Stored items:
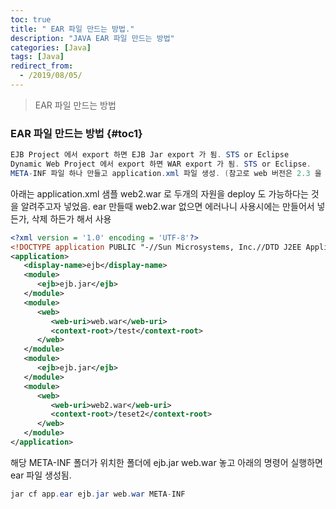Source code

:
 ```yaml
---
toc: true
title: " EAR 파일 만드는 방법."
description: "JAVA EAR 파일 만드는 방법"
categories: [Java]
tags: [Java]
redirect_from:
  - /2019/08/05/
---
```


> EAR 파일 만드는 방법

### EAR 파일 만드는 방법 {#toc1}

```java
EJB Project 에서 export 하면 EJB Jar export 가 됨. STS or Eclipse
Dynamic Web Project 에서 export 하면 WAR export 가 됨. STS or Eclipse.
META-INF 파일 하나 만들고 application.xml 파일 생성. (참고로 web 버전은 2.3 을 사용했음)

```

아래는 application.xml 샘플 web2.war 로 두개의 자원을 deploy 도 가능하다는 것을 알려주고자 넣었음. ear 만들때 web2.war 없으면 에러나니
사용시에는 만들어서 넣든가, 삭제 하든가 해서 사용

```xml
<?xml version = '1.0' encoding = 'UTF-8'?>
<!DOCTYPE application PUBLIC "-//Sun Microsystems, Inc.//DTD J2EE Application 1.3//EN" "http://java.sun.com/dtd/application_1_3.dtd">
<application>
   <display-name>ejb</display-name>
   <module>
      <ejb>ejb.jar</ejb>
   </module>
   <module>
      <web>
         <web-uri>web.war</web-uri>
         <context-root>/test</context-root>
      </web>
   </module>
   <module>
      <ejb>ejb.jar</ejb>
   </module>
   <module>
      <web>
         <web-uri>web2.war</web-uri>
         <context-root>/teset2</context-root>
      </web>
   </module>
</application>
```

해당 META-INF 폴더가 위치한 폴더에 ejb.jar web.war 놓고 아래의 명령어 실행하면
ear 파일 생성됨.

```java
jar cf app.ear ejb.jar web.war META-INF
```

[^1]: This is a footnote.

[kramdown]: https://kramdown.gettalong.org/
[My Blog]: https://marindie.github.io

▸ TASK ITEM
For each line above, output its wording exactly and leave out any picture.

▸ ANSWER
Source code

:
 ```yaml
---
toc: true
title: " EAR 파일 만드는 방법."
description: "JAVA EAR 파일 만드는 방법"
categories: [Java]
tags: [Java]
redirect_from:
  - /2019/08/05/
---
```


> EAR 파일 만드는 방법

### EAR 파일 만드는 방법 {#toc1}

```java
EJB Project 에서 export 하면 EJB Jar export 가 됨. STS or Eclipse
Dynamic Web Project 에서 export 하면 WAR export 가 됨. STS or Eclipse.
META-INF 파일 하나 만들고 application.xml 파일 생성. (참고로 web 버전은 2.3 을 사용했음)

```

아래는 application.xml 샘플 web2.war 로 두개의 자원을 deploy 도 가능하다는 것을 알려주고자 넣었음. ear 만들때 web2.war 없으면 에러나니
사용시에는 만들어서 넣든가, 삭제 하든가 해서 사용

```xml
<?xml version = '1.0' encoding = 'UTF-8'?>
<!DOCTYPE application PUBLIC "-//Sun Microsystems, Inc.//DTD J2EE Application 1.3//EN" "http://java.sun.com/dtd/application_1_3.dtd">
<application>
   <display-name>ejb</display-name>
   <module>
      <ejb>ejb.jar</ejb>
   </module>
   <module>
      <web>
         <web-uri>web.war</web-uri>
         <context-root>/test</context-root>
      </web>
   </module>
   <module>
      <ejb>ejb.jar</ejb>
   </module>
   <module>
      <web>
         <web-uri>web2.war</web-uri>
         <context-root>/teset2</context-root>
      </web>
   </module>
</application>
```

해당 META-INF 폴더가 위치한 폴더에 ejb.jar web.war 놓고 아래의 명령어 실행하면
ear 파일 생성됨.

```java
jar cf app.ear ejb.jar web.war META-INF
```

[^1]: This is a footnote.

[kramdown]: https://kramdown.gettalong.org/
[My Blog]: https://marindie.github.io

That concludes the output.